_The task_: From the entries below, extract every line that includes the word "länger".

_Data for processing_:
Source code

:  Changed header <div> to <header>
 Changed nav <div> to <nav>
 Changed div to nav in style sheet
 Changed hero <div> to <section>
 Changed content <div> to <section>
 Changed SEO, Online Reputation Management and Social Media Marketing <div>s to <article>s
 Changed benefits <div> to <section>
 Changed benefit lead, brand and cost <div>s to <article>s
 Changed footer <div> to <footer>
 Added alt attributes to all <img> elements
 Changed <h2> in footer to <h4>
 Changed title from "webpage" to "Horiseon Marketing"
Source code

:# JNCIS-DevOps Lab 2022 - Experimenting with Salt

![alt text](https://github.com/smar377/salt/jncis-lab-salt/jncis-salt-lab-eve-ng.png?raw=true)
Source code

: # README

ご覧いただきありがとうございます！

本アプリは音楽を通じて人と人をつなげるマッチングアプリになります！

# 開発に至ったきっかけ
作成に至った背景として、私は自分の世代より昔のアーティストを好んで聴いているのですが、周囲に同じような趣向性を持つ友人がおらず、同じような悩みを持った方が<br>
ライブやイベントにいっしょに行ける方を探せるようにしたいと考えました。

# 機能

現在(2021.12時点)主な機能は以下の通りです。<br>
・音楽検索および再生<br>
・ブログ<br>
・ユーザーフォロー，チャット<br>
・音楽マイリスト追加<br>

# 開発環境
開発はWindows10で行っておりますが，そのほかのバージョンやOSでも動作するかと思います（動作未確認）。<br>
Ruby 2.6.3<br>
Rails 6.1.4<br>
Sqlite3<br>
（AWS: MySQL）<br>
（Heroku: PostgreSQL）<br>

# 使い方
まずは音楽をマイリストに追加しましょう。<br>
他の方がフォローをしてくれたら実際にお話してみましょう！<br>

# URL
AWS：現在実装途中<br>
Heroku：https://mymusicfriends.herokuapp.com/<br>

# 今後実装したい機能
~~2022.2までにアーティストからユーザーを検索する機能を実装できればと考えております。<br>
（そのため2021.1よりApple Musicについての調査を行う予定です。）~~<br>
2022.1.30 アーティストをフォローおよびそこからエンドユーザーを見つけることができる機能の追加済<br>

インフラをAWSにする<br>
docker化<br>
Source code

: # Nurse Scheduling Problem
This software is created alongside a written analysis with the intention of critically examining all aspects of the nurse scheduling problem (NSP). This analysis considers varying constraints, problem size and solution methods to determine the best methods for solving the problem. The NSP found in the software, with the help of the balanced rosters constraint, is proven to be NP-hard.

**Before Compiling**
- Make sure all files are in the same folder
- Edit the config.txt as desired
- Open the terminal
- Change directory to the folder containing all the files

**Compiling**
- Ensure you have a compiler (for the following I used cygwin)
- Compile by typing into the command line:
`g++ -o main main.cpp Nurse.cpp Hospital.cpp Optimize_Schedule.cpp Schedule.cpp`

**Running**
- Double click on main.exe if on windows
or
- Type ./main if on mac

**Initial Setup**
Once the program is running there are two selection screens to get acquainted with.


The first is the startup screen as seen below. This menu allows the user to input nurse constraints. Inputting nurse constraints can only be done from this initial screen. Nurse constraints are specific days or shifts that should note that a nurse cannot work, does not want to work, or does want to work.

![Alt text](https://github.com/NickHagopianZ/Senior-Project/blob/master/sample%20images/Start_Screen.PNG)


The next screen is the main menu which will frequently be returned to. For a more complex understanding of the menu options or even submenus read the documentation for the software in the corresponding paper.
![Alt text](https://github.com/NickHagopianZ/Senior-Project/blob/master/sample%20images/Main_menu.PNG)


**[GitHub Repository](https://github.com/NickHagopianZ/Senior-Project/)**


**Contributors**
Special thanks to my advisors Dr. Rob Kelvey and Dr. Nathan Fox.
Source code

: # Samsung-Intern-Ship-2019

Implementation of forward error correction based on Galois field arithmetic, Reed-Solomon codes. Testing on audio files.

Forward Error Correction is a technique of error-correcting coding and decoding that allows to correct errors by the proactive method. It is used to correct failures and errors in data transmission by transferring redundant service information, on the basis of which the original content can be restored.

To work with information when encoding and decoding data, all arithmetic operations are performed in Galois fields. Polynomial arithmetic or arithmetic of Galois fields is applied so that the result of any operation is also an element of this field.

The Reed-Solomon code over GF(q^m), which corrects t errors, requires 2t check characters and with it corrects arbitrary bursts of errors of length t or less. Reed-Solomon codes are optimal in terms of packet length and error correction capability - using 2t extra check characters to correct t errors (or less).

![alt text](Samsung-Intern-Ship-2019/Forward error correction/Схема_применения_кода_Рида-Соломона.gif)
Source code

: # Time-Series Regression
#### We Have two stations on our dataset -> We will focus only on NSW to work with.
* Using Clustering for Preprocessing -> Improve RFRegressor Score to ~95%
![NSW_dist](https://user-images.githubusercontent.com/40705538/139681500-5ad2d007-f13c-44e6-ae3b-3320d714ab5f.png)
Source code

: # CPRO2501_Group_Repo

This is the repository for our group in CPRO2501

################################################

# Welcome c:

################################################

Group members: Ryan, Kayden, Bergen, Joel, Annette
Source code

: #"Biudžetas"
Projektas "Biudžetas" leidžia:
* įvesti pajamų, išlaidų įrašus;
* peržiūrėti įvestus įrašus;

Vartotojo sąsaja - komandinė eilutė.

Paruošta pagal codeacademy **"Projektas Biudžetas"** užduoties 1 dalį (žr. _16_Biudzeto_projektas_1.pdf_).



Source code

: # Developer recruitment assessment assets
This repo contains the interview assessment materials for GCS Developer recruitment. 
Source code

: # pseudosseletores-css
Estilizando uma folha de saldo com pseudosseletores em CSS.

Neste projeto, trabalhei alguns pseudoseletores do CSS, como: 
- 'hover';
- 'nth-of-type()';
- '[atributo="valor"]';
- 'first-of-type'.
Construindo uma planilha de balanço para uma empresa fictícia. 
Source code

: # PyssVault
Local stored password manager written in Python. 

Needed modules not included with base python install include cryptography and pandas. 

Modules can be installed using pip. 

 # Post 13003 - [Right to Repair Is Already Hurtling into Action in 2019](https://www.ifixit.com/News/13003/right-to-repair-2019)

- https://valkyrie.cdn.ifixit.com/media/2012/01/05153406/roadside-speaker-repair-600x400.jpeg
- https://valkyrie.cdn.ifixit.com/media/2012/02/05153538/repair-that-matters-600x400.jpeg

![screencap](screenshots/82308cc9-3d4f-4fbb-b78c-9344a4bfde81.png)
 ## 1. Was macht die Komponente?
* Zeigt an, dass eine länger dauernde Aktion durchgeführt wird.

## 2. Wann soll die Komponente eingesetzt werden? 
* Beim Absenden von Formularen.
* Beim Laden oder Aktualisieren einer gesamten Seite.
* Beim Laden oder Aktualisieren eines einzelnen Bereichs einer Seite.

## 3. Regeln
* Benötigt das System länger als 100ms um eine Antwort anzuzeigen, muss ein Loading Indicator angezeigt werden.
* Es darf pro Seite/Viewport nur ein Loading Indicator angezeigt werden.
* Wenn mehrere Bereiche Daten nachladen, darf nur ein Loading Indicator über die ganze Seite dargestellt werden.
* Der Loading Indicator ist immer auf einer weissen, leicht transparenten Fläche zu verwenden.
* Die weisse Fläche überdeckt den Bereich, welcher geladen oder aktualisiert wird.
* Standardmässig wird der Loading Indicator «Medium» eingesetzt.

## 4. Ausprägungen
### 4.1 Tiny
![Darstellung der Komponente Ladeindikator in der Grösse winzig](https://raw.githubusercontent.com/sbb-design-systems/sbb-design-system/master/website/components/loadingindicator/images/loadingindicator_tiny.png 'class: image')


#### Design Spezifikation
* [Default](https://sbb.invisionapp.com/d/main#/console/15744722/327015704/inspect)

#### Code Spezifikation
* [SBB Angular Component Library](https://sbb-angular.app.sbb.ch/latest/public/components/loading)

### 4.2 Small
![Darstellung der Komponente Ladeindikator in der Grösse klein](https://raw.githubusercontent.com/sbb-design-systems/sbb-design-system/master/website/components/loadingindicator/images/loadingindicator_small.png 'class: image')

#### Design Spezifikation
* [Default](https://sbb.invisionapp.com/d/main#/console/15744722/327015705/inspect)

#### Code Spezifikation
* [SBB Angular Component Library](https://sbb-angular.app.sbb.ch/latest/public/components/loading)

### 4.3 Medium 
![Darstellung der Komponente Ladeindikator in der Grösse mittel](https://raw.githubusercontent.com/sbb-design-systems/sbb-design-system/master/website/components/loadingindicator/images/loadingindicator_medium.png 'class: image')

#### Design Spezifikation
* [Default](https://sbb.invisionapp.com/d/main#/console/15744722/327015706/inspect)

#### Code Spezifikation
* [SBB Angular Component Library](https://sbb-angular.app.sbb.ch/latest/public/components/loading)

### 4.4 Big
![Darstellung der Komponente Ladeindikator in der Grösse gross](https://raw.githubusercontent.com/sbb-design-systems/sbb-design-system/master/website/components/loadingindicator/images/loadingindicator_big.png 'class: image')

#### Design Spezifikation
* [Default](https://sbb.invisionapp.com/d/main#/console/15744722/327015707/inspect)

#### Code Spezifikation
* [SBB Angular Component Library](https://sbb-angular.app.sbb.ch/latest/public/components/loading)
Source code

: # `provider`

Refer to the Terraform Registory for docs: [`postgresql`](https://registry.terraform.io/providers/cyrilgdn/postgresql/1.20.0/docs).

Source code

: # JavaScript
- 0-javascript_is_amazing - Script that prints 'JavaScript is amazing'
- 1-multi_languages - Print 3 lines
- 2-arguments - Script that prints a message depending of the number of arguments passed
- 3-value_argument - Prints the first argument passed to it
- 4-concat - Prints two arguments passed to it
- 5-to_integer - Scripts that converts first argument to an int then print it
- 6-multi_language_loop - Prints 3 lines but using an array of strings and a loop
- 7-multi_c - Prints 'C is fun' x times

_Answer section_:
* Zeigt an, dass eine länger dauernde Aktion durchgeführt wird.
* Benötigt das System länger als 100ms um eine Antwort anzuzeigen, muss ein Loading Indicator angezeigt werden.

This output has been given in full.